Beckoning cats at San Francisco Int’l Airport

A new exhibition from the SFO Museum at San Francisco International Airport features a wide variety of maneki neko – those beckoning cat figurines we see today in the windows of Japanese and Chinese restaurants, inviting customers to step inside.

From the exhibition, we learn that the tradition of making beckoning cat figures dates back to the late Edo period (1615-1868) and through the years these auspicious objects have been made in ceramic, plaster, copper, bronze, wood, stone and iron.

In many cases, you’ll see the cat holding up its left paw in an effort to bring luck and good fortune to a business. Sometimes the right paw is raised – which is meant to invite good fortune, health and happiness into a home.

The colors of the beckoning cats also have meaning: white represents happiness and satisfaction; black symbolizes safety and is a way to drive away evil; and gold symbolizes money and fortune.
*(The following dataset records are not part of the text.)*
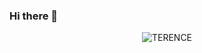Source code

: ### Hi there 👋

<!--
**flagada08/flagada08** is a ✨ _special_ ✨ repository because its `README.md` (this file) appears on your GitHub profile.

Here are some ideas to get you started:

- 🔭 I’m currently working on ...
- 🌱 I’m currently learning ...
- 👯 I’m looking to collaborate on ...
- 🤔 I’m looking for help with ...
- 💬 Ask me about ...
- 📫 How to reach me: ...
- 😄 Pronouns: ...
- ⚡ Fun fact: ...
-->

<p align="center">
<img src="https://mir-s3-cdn-cf.behance.net/project_modules/max_1200/bbefa799786133.5efa9bf3d1b49.gif" alt="TERENCE"/>
</p>
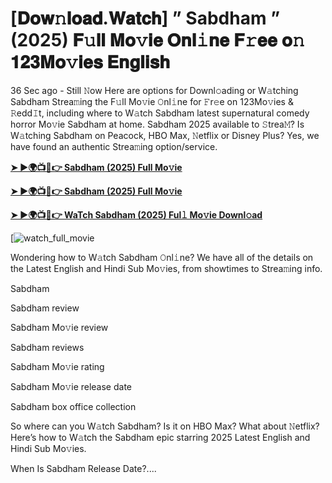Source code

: # [𝐃𝐨𝐰𝚗𝐥𝐨𝐚𝐝.𝐖𝐚𝐭𝐜𝐡] ” Sabdham ” (2025) 𝐅𝚞𝐥𝐥 𝐌𝐨𝚟𝐢𝐞 𝐎𝐧𝐥𝚒𝐧𝐞 𝐅𝚛𝐞𝐞 𝐨𝚗 𝟏𝟐𝟑𝐌𝐨𝚟𝐢𝐞𝐬 𝐄𝐧𝐠𝐥𝐢𝐬𝐡

36 Sec ago - Still 𝙽ow Here are options for Downl𝚘ading or W𝚊tching Sabdham Strea𝚖ing the F𝚞ll Mo𝚟ie 𝙾nl𝚒ne for 𝙵r𝚎e on 123Mo𝚟ies & 𝚁edd𝙸t, including where to W𝚊tch Sabdham latest supernatural comedy horror Mo𝚟ie Sabdham at home. Sabdham 2025 available to 𝚂trea𝙼? Is W𝚊tching Sabdham on Peacock, HBO Max, 𝙽etflix or Disney Plus? Yes, we have found an authentic Strea𝚖ing option/service.

<strong><a href="https://t.co/32mhpYtxDd">➤ ►🌍📺📱👉 Sabdham (2025) Full Mo𝚟ie</a></strong>

<strong><a href="https://t.co/32mhpYtxDd">➤ ►🌍📺📱👉 Sabdham (2025) Full Mo𝚟ie</a></strong>

<strong><a href="https://t.co/32mhpYtxDd">➤ ►🌍📺📱👉 WaTch Sabdham (2025) Ful𝚕 Mo𝚟ie Downl𝚘ad</a></strong>

[![watch_full_movie](https://media.themoviedb.org/t/p/w220_and_h330_face/A9iUVHhwIIg2UaOF08x6FNVNTCH.jpg)

Wondering how to W𝚊tch Sabdham 𝙾nl𝚒ne? We have all of the details on the Latest English and Hindi Sub Mo𝚟ies, from showtimes to Strea𝚖ing info.

Sabdham

Sabdham review

Sabdham Mo𝚟ie review

Sabdham reviews

Sabdham Mo𝚟ie rating

Sabdham Mo𝚟ie release date

Sabdham box office collection

So where can you W𝚊tch Sabdham? Is it on HBO Max? What about 𝙽etflix? Here’s how to W𝚊tch the Sabdham epic starring 2025 Latest English and Hindi Sub Mo𝚟ies.

When Is Sabdham Release Date?....

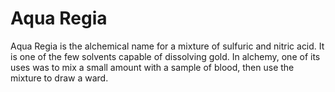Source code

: # Aqua Regia

Aqua Regia is the alchemical name for a mixture of sulfuric and nitric acid. It is one of the few solvents capable of dissolving gold. In alchemy, one of its uses was to mix a small amount with a sample of blood, then use the mixture to draw a ward.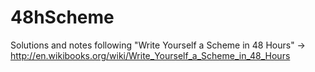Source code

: 48hScheme
=========

Solutions and notes following "Write Yourself a Scheme in 48 Hours" -> http://en.wikibooks.org/wiki/Write_Yourself_a_Scheme_in_48_Hours
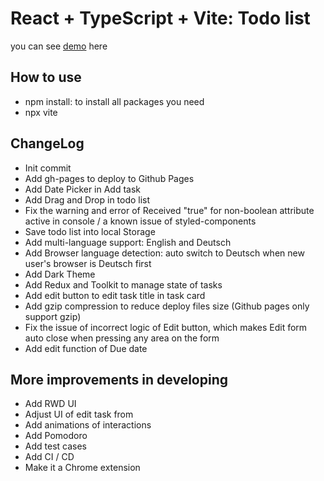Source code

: # React + TypeScript + Vite: Todo list

you can see [demo](https://john-data-chen.github.io/to-do-list-app/) here

## How to use

- npm install: to install all packages you need
- npx vite

## ChangeLog

- Init commit
- Add gh-pages to deploy to Github Pages
- Add Date Picker in Add task
- Add Drag and Drop in todo list
- Fix the warning and error of Received "true" for non-boolean attribute active in console / a known issue of styled-components
- Save todo list into local Storage
- Add multi-language support: English and Deutsch
- Add Browser language detection: auto switch to Deutsch when new user's browser is Deutsch first
- Add Dark Theme
- Add Redux and Toolkit to manage state of tasks
- Add edit button to edit task title in task card
- Add gzip compression to reduce deploy files size (Github pages only support gzip)
- Fix the issue of incorrect logic of Edit button, which makes Edit form auto close when pressing any area on the form
- Add edit function of Due date

## More improvements in developing

- Add RWD UI
- Adjust UI of edit task from
- Add animations of interactions
- Add Pomodoro
- Add test cases
- Add CI / CD
- Make it a Chrome extension
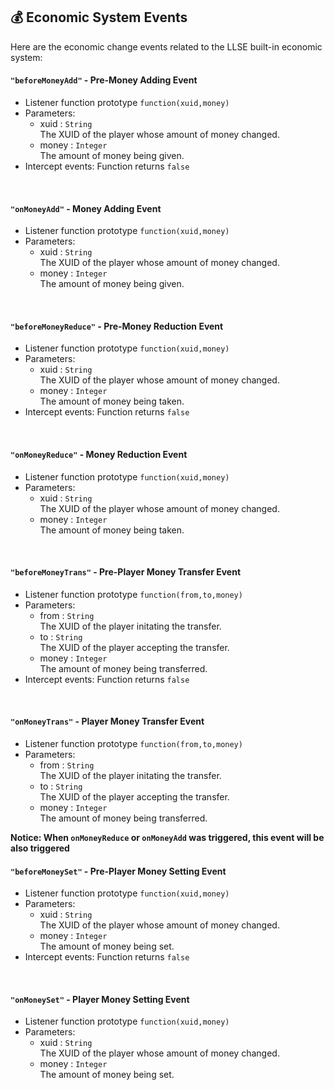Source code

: ## 💰 Economic System Events

Here are the economic change events related to the LLSE built-in economic system:

#### `"beforeMoneyAdd"` - Pre-Money Adding Event

- Listener function prototype 
  `function(xuid,money)`
- Parameters: 
  - xuid : `String`  
    The XUID of the player whose amount of money changed.
  - money : `Integer`  
    The amount of money being given.
- Intercept events: Function returns `false`

<br>

#### `"onMoneyAdd"` - Money Adding Event

- Listener function prototype 
  `function(xuid,money)`
- Parameters: 
  - xuid : `String`  
    The XUID of the player whose amount of money changed.
  - money : `Integer`  
    The amount of money being given.

<br>

#### `"beforeMoneyReduce"` - Pre-Money Reduction Event

- Listener function prototype 
  `function(xuid,money)`
- Parameters: 
  - xuid : `String`  
    The XUID of the player whose amount of money changed.
  - money : `Integer`  
    The amount of money being taken.
- Intercept events: Function returns `false`

<br>

#### `"onMoneyReduce"` - Money Reduction Event

- Listener function prototype 
  `function(xuid,money)`
- Parameters: 
  - xuid : `String`  
    The XUID of the player whose amount of money changed.
  - money : `Integer`  
    The amount of money being taken.

<br>

#### `"beforeMoneyTrans"` - Pre-Player Money Transfer Event

- Listener function prototype 
  `function(from,to,money)`
- Parameters: 
  - from : `String`  
    The XUID of the player initating the transfer.
  - to : `String`  
    The XUID of the player accepting the transfer.
  - money : `Integer`  
    The amount of money being transferred.
- Intercept events: Function returns `false`

<br>

#### `"onMoneyTrans"` - Player Money Transfer Event

- Listener function prototype 
  `function(from,to,money)`
- Parameters: 
  - from : `String`  
    The XUID of the player initating the transfer.
  - to : `String`  
    The XUID of the player accepting the transfer.
  - money : `Integer`  
    The amount of money being transferred.

**Notice: When `onMoneyReduce` or `onMoneyAdd` was triggered, this event will be also triggered**
<br>

#### `"beforeMoneySet"` - Pre-Player Money Setting Event

- Listener function prototype 
  `function(xuid,money)`
- Parameters: 
  - xuid : `String`  
    The XUID of the player whose amount of money changed.
  - money : `Integer`  
    The amount of money being set.
- Intercept events: Function returns `false`

<br>

#### `"onMoneySet"` - Player Money Setting Event

- Listener function prototype 
  `function(xuid,money)`
- Parameters: 
  - xuid : `String`  
    The XUID of the player whose amount of money changed.
  - money : `Integer`  
    The amount of money being set.

<br>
The bibs on many maneki neko also hold meaning and are often painted with coins and other traditional symbols of luck and fortune.


Maneki Neko: Japan’s Beckoning Cats is located post-security in Terminal 2, on the Departures Level of San Francisco International Airport through August 26, 2018. All the maneki neko are from the collection of the Mingei International Museum of San Diego. And all the photos here are courtesy of the SFO Museum.